In section one the ancient mariner stops just one of three people. This makes us ponder on why he just stopped one of three people. Also by talking in present tense it makes you feel as if you are actually in the poem. The contrast of an old man and a young man is quite strange as normally they would not have even talked. The Mariner is hypnotic because it says ‘he holds him with his skinny hand’. It then goes on to say ‘The wedding guest stood still, and listens like a three years’ child: the Mariner hath his will’. The sailors were scared of the storm as it seemed alive. The Mariner says ‘he was tyrannous and strong’.

The wind blew them south into the cold and icy South Pole.
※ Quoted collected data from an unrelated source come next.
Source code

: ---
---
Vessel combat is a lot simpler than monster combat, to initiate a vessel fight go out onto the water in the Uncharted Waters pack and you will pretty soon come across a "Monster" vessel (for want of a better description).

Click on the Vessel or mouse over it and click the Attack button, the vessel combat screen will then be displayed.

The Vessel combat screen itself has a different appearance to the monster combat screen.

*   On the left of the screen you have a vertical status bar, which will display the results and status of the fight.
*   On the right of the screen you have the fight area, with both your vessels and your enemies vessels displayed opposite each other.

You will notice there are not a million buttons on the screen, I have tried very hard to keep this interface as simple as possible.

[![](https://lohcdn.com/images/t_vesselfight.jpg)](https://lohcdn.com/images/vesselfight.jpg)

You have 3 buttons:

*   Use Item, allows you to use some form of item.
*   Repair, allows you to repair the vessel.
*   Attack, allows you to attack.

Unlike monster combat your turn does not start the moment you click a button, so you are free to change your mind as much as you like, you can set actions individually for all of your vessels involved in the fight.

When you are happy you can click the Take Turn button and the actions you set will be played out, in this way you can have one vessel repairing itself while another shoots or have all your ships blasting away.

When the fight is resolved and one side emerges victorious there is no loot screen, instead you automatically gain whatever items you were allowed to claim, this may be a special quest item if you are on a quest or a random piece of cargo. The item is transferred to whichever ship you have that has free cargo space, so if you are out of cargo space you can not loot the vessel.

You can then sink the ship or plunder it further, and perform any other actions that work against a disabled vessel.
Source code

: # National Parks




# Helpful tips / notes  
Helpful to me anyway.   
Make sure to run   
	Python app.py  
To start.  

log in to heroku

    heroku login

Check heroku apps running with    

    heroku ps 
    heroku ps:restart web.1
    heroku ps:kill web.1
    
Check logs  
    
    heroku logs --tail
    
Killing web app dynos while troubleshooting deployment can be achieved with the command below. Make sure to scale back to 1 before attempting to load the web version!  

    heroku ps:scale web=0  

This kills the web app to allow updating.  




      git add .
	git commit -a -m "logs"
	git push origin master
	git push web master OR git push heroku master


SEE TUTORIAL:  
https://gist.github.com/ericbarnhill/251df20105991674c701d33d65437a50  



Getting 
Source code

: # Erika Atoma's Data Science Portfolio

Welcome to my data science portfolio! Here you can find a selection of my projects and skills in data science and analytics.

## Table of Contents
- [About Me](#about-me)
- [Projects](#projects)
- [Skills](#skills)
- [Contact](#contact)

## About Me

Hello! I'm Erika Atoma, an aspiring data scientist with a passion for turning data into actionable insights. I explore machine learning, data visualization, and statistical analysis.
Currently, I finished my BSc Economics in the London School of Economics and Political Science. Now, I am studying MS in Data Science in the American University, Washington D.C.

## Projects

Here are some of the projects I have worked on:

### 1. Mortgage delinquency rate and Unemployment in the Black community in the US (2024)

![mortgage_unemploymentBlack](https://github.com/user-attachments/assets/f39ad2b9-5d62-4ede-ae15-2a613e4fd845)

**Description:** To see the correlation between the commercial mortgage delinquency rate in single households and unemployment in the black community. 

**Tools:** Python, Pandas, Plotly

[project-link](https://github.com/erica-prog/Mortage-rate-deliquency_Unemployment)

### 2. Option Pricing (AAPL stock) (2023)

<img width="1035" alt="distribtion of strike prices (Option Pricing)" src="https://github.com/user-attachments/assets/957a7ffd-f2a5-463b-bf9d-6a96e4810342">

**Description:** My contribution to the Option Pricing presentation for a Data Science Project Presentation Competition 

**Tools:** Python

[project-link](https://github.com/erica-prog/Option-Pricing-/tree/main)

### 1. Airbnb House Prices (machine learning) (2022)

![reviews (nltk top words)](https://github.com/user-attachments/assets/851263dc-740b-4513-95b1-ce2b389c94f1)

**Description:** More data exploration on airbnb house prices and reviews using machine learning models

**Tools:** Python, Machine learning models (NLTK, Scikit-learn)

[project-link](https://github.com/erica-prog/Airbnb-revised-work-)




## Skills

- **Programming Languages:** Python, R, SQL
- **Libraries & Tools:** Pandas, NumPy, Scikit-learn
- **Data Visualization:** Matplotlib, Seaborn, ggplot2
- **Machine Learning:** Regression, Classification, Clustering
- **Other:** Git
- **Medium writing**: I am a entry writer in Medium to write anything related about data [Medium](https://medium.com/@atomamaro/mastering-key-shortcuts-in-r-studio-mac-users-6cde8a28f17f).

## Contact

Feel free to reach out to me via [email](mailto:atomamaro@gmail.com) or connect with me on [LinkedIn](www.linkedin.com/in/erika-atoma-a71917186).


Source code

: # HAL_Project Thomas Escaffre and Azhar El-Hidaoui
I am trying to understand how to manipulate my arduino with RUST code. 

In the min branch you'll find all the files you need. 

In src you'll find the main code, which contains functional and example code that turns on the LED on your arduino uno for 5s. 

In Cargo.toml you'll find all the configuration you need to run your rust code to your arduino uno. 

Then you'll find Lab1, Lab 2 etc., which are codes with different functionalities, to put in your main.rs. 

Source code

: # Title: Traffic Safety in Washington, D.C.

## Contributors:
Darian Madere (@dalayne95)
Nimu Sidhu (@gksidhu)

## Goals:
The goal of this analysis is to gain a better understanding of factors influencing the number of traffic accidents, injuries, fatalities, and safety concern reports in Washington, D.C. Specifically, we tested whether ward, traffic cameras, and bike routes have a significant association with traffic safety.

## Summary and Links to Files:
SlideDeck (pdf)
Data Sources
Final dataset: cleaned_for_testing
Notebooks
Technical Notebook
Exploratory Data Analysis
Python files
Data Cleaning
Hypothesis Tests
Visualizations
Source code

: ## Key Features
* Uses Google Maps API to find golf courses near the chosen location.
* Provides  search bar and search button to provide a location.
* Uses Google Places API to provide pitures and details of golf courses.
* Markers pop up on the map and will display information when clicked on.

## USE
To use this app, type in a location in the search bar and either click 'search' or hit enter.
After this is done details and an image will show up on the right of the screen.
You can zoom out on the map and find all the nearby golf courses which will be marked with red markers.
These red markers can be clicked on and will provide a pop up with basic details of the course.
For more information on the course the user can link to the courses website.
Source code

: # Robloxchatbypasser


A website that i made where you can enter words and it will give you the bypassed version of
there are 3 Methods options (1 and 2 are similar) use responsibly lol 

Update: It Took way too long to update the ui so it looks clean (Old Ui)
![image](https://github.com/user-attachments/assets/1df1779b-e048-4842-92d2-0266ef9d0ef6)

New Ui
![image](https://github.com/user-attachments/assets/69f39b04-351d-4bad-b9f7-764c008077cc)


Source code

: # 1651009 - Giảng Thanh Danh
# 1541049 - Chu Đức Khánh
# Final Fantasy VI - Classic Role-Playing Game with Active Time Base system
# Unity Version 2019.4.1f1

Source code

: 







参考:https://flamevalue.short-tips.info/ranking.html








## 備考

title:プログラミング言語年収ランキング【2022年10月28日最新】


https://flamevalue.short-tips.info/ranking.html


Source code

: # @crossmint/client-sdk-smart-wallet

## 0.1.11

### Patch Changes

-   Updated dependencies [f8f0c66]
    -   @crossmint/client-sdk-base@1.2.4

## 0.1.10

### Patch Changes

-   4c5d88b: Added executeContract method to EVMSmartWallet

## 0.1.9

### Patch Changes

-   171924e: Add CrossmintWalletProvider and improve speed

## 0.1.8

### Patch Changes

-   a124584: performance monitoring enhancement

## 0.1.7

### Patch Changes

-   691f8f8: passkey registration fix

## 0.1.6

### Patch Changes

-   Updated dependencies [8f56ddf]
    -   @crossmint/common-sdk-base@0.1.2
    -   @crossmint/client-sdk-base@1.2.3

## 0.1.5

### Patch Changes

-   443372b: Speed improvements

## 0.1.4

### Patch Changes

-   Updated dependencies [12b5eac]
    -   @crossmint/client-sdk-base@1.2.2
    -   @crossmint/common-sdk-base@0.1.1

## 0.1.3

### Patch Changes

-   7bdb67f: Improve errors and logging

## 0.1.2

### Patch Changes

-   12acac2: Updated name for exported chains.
He relates the ice to be ‘as green as emerald’. By repeating things it gives a good effect as when he says ‘the ice was here, the ice was there, the ice was all around’. Coleridge also uses onomato-poeia when he uses words like cracked, growled, roared, howled and swound. They had found an Albatross and got lucky with it as ice cracked and they were able to get free from the ice. The Mariner killed the bird that made the breeze to blow.

Part two

The sailors soon change their tone when they say ’twas right, such birds to slay, that bring the fog and mist’. Coleridge repeats things again as he says ‘down dropt the breeze the sails dropt down’. You can get the feeling of how empty and quiet it was when it says ‘and we did speak only to break the silence of the sea!’. He uses good descriptions of the sky when he mentions ‘the bloody Sun, at noon,’. Another good description is when it says ‘as idle as a painted ship upon a painted ocean.’. It is quite ironic how it says ‘water, water, everywhere, nor any drop to drink’. To make sure that the Mariner knew that this was his fault the sailors hung the Albatross around his neck.

Part three

At the start of part three ‘a weary time! a weary time!’ is repeated stating that they have been there for some time. They see a boat and describe how it was coming nearer. The Mariner used words like a little speck, a mist and a shape. To emphasize how dry their throats were it says ‘with throats unslaked, with black lips baked,’. The Mariner even had to suck his own blood to be able to speak. When they see who is coming on the boat there is a contrast between the way that Life-in-death is described. This is because it says ‘her lips were red, her looks were free, her locks were yellow as gold: her skin was as white as leprosy’.

Part four

The Mariner emphasizes his loneliness by saying ‘alone, alone, all, all, alone, alone on a wide wide see!’. He mentions ‘and I blessed them unaware’ twice to emphasize it. The quote ‘the many men, so beautiful! And they all dead did lie’ this is quite odd how now that they are dead they become beautiful. This could be interpreted to them seeming graceful because they are so peaceful and helpless. It adds to the atmosphere when one of the listeners says ‘I fear thee, ancient Mariner!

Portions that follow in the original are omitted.